**ASSIGNMENT:**
Among the entries that follow, find every line with the word "countries" and list it.

**Collected data entries:**
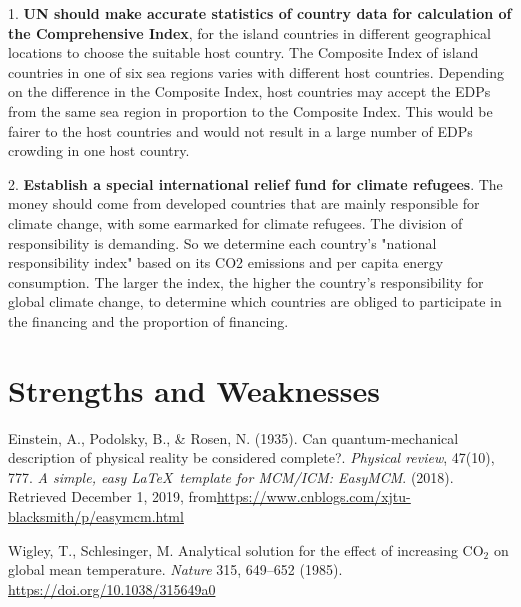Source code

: \documentclass[12pt]{article}  %
\begin{document}
1. \textbf{UN should make accurate statistics of country data for calculation of the Comprehensive Index}, for the island countries in different geographical locations to choose the suitable host country. The Composite Index of island countries in one of six sea regions varies with different host countries. Depending on the difference in the Composite Index, host countries may accept the EDPs from the same sea region in proportion to the Composite Index. This would be fairer to the host countries and would not result in a large number of EDPs crowding in one host country.




2. \textbf{Establish a special international relief fund for climate refugees}. The money should come from developed countries that are mainly responsible for climate change, with some earmarked for climate refugees. The division of responsibility is demanding. So we determine each country's "national responsibility index" based on its CO2 emissions and per capita energy consumption. The larger the index, the higher the country's responsibility for global climate change, to determine which countries are obliged to participate in the financing and the proportion of financing.






\section{Strengths and Weaknesses}






\begin{thebibliography}{99}
 Einstein, A., Podolsky, B., \& Rosen, N. (1935). Can quantum-mechanical description of physical reality be considered complete?. \emph{Physical review}, 47(10), 777.
 \emph{A simple, easy \LaTeX\ template for MCM/ICM: EasyMCM}. (2018). Retrieved December 1, 2019, from\url{https://www.cnblogs.com/xjtu-blacksmith/p/easymcm.html}


 Wigley, T., Schlesinger, M. Analytical solution for the effect of increasing CO$_2$ on global mean temperature. \emph{Nature} 315, 649–652 (1985). \url{https://doi.org/10.1038/315649a0}





\end{thebibliography}
\end{document}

**SOLUTION BELOW:**
1. \textbf{UN should make accurate statistics of country data for calculation of the Comprehensive Index}, for the island countries in different geographical locations to choose the suitable host country. The Composite Index of island countries in one of six sea regions varies with different host countries. Depending on the difference in the Composite Index, host countries may accept the EDPs from the same sea region in proportion to the Composite Index. This would be fairer to the host countries and would not result in a large number of EDPs crowding in one host country.
2. \textbf{Establish a special international relief fund for climate refugees}. The money should come from developed countries that are mainly responsible for climate change, with some earmarked for climate refugees. The division of responsibility is demanding. So we determine each country's "national responsibility index" based on its CO2 emissions and per capita energy consumption. The larger the index, the higher the country's responsibility for global climate change, to determine which countries are obliged to participate in the financing and the proportion of financing.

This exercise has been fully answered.